■ How to complete this task: Below are some entries. Work out how many of their lines hold the word "Changelog", and write that number alone.

■ Collected data:
= = = =

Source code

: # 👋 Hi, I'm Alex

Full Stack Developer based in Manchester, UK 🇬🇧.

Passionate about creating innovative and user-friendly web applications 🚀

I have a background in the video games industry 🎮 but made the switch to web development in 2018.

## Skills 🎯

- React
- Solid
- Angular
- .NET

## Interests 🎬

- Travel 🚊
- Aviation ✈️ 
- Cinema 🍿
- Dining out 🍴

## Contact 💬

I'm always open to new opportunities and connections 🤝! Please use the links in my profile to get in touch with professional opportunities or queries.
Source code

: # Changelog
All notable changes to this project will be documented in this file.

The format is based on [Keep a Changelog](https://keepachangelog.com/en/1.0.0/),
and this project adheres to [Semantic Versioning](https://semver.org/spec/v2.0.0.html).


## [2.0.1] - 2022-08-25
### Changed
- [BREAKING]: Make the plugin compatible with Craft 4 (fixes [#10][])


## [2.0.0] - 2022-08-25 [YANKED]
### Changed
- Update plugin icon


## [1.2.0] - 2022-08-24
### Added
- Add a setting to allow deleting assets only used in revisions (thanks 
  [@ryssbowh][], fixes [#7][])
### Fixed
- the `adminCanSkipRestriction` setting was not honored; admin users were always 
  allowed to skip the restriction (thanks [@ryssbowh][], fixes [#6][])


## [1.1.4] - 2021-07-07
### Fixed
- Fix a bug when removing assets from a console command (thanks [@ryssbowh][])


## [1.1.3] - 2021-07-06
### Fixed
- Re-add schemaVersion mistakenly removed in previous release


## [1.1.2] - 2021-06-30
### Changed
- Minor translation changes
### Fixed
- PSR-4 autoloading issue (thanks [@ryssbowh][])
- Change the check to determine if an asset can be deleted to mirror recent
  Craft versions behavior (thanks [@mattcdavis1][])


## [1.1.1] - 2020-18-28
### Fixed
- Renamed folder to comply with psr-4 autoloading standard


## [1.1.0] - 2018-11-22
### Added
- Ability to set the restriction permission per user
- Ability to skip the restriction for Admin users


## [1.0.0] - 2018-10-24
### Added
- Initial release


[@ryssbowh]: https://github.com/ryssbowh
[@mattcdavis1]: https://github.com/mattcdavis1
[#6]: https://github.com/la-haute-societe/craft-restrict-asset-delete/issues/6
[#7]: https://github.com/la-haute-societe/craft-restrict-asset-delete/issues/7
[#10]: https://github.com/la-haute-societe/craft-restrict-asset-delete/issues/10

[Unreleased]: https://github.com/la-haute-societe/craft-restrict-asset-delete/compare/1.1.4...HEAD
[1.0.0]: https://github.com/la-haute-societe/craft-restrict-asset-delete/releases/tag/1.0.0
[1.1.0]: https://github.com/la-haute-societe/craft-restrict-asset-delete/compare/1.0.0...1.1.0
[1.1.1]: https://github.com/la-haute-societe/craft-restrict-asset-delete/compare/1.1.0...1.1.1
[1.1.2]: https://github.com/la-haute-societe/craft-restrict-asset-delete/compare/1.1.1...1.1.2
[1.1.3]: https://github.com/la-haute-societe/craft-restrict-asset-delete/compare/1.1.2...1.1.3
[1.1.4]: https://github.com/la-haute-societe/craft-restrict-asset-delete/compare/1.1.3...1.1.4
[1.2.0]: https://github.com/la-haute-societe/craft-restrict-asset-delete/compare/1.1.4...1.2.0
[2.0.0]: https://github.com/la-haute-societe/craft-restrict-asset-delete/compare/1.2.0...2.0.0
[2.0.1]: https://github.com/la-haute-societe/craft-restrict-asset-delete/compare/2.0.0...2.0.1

= = = =

■ Response below: 2